=== Begin Enclosure ===
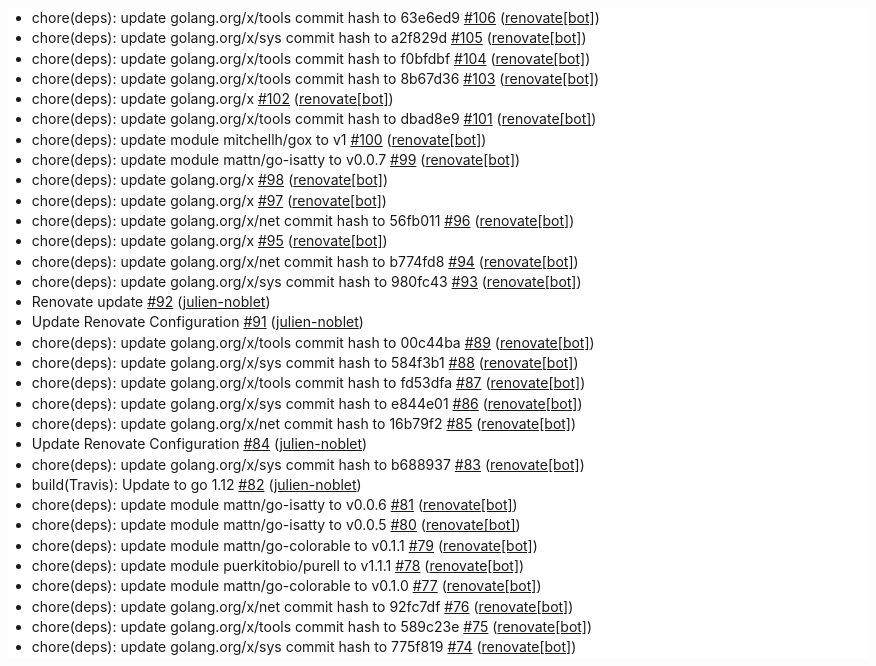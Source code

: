 - chore\(deps\): update golang.org/x/tools commit hash to 63e6ed9 [\#106](https://github.com/julien-noblet/download-geofabrik/pull/106) ([renovate[bot]](https://github.com/apps/renovate))
- chore\(deps\): update golang.org/x/sys commit hash to a2f829d [\#105](https://github.com/julien-noblet/download-geofabrik/pull/105) ([renovate[bot]](https://github.com/apps/renovate))
- chore\(deps\): update golang.org/x/tools commit hash to f0bfdbf [\#104](https://github.com/julien-noblet/download-geofabrik/pull/104) ([renovate[bot]](https://github.com/apps/renovate))
- chore\(deps\): update golang.org/x/tools commit hash to 8b67d36 [\#103](https://github.com/julien-noblet/download-geofabrik/pull/103) ([renovate[bot]](https://github.com/apps/renovate))
- chore\(deps\): update golang.org/x [\#102](https://github.com/julien-noblet/download-geofabrik/pull/102) ([renovate[bot]](https://github.com/apps/renovate))
- chore\(deps\): update golang.org/x/tools commit hash to dbad8e9 [\#101](https://github.com/julien-noblet/download-geofabrik/pull/101) ([renovate[bot]](https://github.com/apps/renovate))
- chore\(deps\): update module mitchellh/gox to v1 [\#100](https://github.com/julien-noblet/download-geofabrik/pull/100) ([renovate[bot]](https://github.com/apps/renovate))
- chore\(deps\): update module mattn/go-isatty to v0.0.7 [\#99](https://github.com/julien-noblet/download-geofabrik/pull/99) ([renovate[bot]](https://github.com/apps/renovate))
- chore\(deps\): update golang.org/x [\#98](https://github.com/julien-noblet/download-geofabrik/pull/98) ([renovate[bot]](https://github.com/apps/renovate))
- chore\(deps\): update golang.org/x [\#97](https://github.com/julien-noblet/download-geofabrik/pull/97) ([renovate[bot]](https://github.com/apps/renovate))
- chore\(deps\): update golang.org/x/net commit hash to 56fb011 [\#96](https://github.com/julien-noblet/download-geofabrik/pull/96) ([renovate[bot]](https://github.com/apps/renovate))
- chore\(deps\): update golang.org/x [\#95](https://github.com/julien-noblet/download-geofabrik/pull/95) ([renovate[bot]](https://github.com/apps/renovate))
- chore\(deps\): update golang.org/x/net commit hash to b774fd8 [\#94](https://github.com/julien-noblet/download-geofabrik/pull/94) ([renovate[bot]](https://github.com/apps/renovate))
- chore\(deps\): update golang.org/x/sys commit hash to 980fc43 [\#93](https://github.com/julien-noblet/download-geofabrik/pull/93) ([renovate[bot]](https://github.com/apps/renovate))
- Renovate update [\#92](https://github.com/julien-noblet/download-geofabrik/pull/92) ([julien-noblet](https://github.com/julien-noblet))
- Update Renovate Configuration [\#91](https://github.com/julien-noblet/download-geofabrik/pull/91) ([julien-noblet](https://github.com/julien-noblet))
- chore\(deps\): update golang.org/x/tools commit hash to 00c44ba [\#89](https://github.com/julien-noblet/download-geofabrik/pull/89) ([renovate[bot]](https://github.com/apps/renovate))
- chore\(deps\): update golang.org/x/sys commit hash to 584f3b1 [\#88](https://github.com/julien-noblet/download-geofabrik/pull/88) ([renovate[bot]](https://github.com/apps/renovate))
- chore\(deps\): update golang.org/x/tools commit hash to fd53dfa [\#87](https://github.com/julien-noblet/download-geofabrik/pull/87) ([renovate[bot]](https://github.com/apps/renovate))
- chore\(deps\): update golang.org/x/sys commit hash to e844e01 [\#86](https://github.com/julien-noblet/download-geofabrik/pull/86) ([renovate[bot]](https://github.com/apps/renovate))
- chore\(deps\): update golang.org/x/net commit hash to 16b79f2 [\#85](https://github.com/julien-noblet/download-geofabrik/pull/85) ([renovate[bot]](https://github.com/apps/renovate))
- Update Renovate Configuration [\#84](https://github.com/julien-noblet/download-geofabrik/pull/84) ([julien-noblet](https://github.com/julien-noblet))
- chore\(deps\): update golang.org/x/sys commit hash to b688937 [\#83](https://github.com/julien-noblet/download-geofabrik/pull/83) ([renovate[bot]](https://github.com/apps/renovate))
- build\(Travis\): Update to go 1.12 [\#82](https://github.com/julien-noblet/download-geofabrik/pull/82) ([julien-noblet](https://github.com/julien-noblet))
- chore\(deps\): update module mattn/go-isatty to v0.0.6 [\#81](https://github.com/julien-noblet/download-geofabrik/pull/81) ([renovate[bot]](https://github.com/apps/renovate))
- chore\(deps\): update module mattn/go-isatty to v0.0.5 [\#80](https://github.com/julien-noblet/download-geofabrik/pull/80) ([renovate[bot]](https://github.com/apps/renovate))
- chore\(deps\): update module mattn/go-colorable to v0.1.1 [\#79](https://github.com/julien-noblet/download-geofabrik/pull/79) ([renovate[bot]](https://github.com/apps/renovate))
- chore\(deps\): update module puerkitobio/purell to v1.1.1 [\#78](https://github.com/julien-noblet/download-geofabrik/pull/78) ([renovate[bot]](https://github.com/apps/renovate))
- chore\(deps\): update module mattn/go-colorable to v0.1.0 [\#77](https://github.com/julien-noblet/download-geofabrik/pull/77) ([renovate[bot]](https://github.com/apps/renovate))
- chore\(deps\): update golang.org/x/net commit hash to 92fc7df [\#76](https://github.com/julien-noblet/download-geofabrik/pull/76) ([renovate[bot]](https://github.com/apps/renovate))
- chore\(deps\): update golang.org/x/tools commit hash to 589c23e [\#75](https://github.com/julien-noblet/download-geofabrik/pull/75) ([renovate[bot]](https://github.com/apps/renovate))
- chore\(deps\): update golang.org/x/sys commit hash to 775f819 [\#74](https://github.com/julien-noblet/download-geofabrik/pull/74) ([renovate[bot]](https://github.com/apps/renovate))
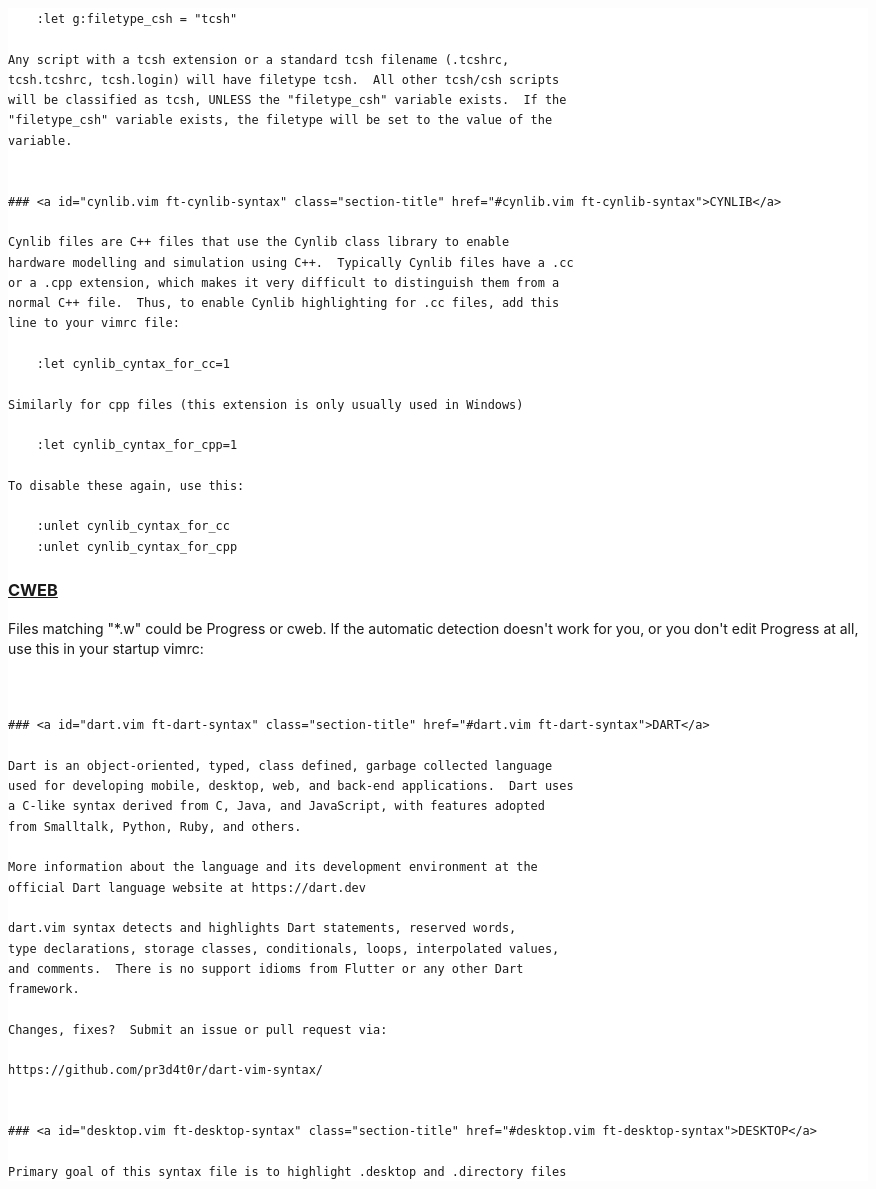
 ```	:let cobol_legacy_code = 1
	:let g:filetype_csh = "tcsh"

Any script with a tcsh extension or a standard tcsh filename (.tcshrc,
tcsh.tcshrc, tcsh.login) will have filetype tcsh.  All other tcsh/csh scripts
will be classified as tcsh, UNLESS the "filetype_csh" variable exists.  If the
"filetype_csh" variable exists, the filetype will be set to the value of the
variable.


### <a id="cynlib.vim ft-cynlib-syntax" class="section-title" href="#cynlib.vim ft-cynlib-syntax">CYNLIB</a>

Cynlib files are C++ files that use the Cynlib class library to enable
hardware modelling and simulation using C++.  Typically Cynlib files have a .cc
or a .cpp extension, which makes it very difficult to distinguish them from a
normal C++ file.  Thus, to enable Cynlib highlighting for .cc files, add this
line to your vimrc file:

	:let cynlib_cyntax_for_cc=1

Similarly for cpp files (this extension is only usually used in Windows)

	:let cynlib_cyntax_for_cpp=1

To disable these again, use this:

	:unlet cynlib_cyntax_for_cc
	:unlet cynlib_cyntax_for_cpp
```


### <a id="cweb.vim ft-cweb-syntax" class="section-title" href="#cweb.vim ft-cweb-syntax">CWEB</a>

Files matching "*.w" could be Progress or cweb.  If the automatic detection
doesn't work for you, or you don't edit Progress at all, use this in your
startup vimrc:
```   :let filetype_w = "cweb"


### <a id="dart.vim ft-dart-syntax" class="section-title" href="#dart.vim ft-dart-syntax">DART</a>

Dart is an object-oriented, typed, class defined, garbage collected language
used for developing mobile, desktop, web, and back-end applications.  Dart uses
a C-like syntax derived from C, Java, and JavaScript, with features adopted
from Smalltalk, Python, Ruby, and others.

More information about the language and its development environment at the
official Dart language website at https://dart.dev

dart.vim syntax detects and highlights Dart statements, reserved words,
type declarations, storage classes, conditionals, loops, interpolated values,
and comments.  There is no support idioms from Flutter or any other Dart
framework.

Changes, fixes?  Submit an issue or pull request via:

https://github.com/pr3d4t0r/dart-vim-syntax/


### <a id="desktop.vim ft-desktop-syntax" class="section-title" href="#desktop.vim ft-desktop-syntax">DESKTOP</a>

Primary goal of this syntax file is to highlight .desktop and .directory files
```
=== End Enclosure ===
* [Problem to work on]
Write down, word for word, the lines above from the one containing "hash to f0bfdbf" through the one containing "hash to 8b67d36", both ends included.

* [Exercise output]
- chore\(deps\): update golang.org/x/tools commit hash to f0bfdbf [\#104](https://github.com/julien-noblet/download-geofabrik/pull/104) ([renovate[bot]](https://github.com/apps/renovate))
- chore\(deps\): update golang.org/x/tools commit hash to 8b67d36 [\#103](https://github.com/julien-noblet/download-geofabrik/pull/103) ([renovate[bot]](https://github.com/apps/renovate))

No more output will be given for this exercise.